▶ _WHAT TO WORK ON_
Select all lines in the records that include "begin".

── RECORD EXTRACTS ──

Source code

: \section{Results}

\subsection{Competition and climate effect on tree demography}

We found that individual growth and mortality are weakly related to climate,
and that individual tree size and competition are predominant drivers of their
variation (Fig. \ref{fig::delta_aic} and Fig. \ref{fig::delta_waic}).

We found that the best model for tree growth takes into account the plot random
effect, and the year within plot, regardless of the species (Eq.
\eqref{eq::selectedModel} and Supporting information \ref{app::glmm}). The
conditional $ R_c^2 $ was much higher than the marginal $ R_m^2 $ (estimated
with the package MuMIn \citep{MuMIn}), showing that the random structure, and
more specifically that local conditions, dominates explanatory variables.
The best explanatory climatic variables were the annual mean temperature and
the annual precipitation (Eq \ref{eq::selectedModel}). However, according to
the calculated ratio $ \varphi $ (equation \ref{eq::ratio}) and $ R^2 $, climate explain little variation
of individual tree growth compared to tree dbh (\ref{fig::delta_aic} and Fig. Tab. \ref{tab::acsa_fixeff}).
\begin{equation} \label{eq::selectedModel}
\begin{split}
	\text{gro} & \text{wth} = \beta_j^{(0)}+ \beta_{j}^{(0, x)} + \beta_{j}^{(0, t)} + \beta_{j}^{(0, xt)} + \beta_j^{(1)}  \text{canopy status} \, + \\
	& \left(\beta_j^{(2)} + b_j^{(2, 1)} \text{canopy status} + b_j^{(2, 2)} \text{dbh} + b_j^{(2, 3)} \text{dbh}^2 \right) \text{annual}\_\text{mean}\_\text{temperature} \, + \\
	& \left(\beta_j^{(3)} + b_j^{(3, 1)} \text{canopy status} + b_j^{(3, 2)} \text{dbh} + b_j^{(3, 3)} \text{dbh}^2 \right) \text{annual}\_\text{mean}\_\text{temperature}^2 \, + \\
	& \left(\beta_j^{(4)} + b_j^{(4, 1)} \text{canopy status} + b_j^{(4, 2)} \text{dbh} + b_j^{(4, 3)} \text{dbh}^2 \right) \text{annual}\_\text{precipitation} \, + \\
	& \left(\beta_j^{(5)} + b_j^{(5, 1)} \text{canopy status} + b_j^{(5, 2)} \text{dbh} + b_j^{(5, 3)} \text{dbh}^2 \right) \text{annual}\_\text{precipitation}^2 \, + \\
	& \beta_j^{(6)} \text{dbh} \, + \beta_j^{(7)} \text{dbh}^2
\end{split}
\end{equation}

───

▶ _ANSWER BOX_
\begin{equation} \label{eq::selectedModel}
\begin{split}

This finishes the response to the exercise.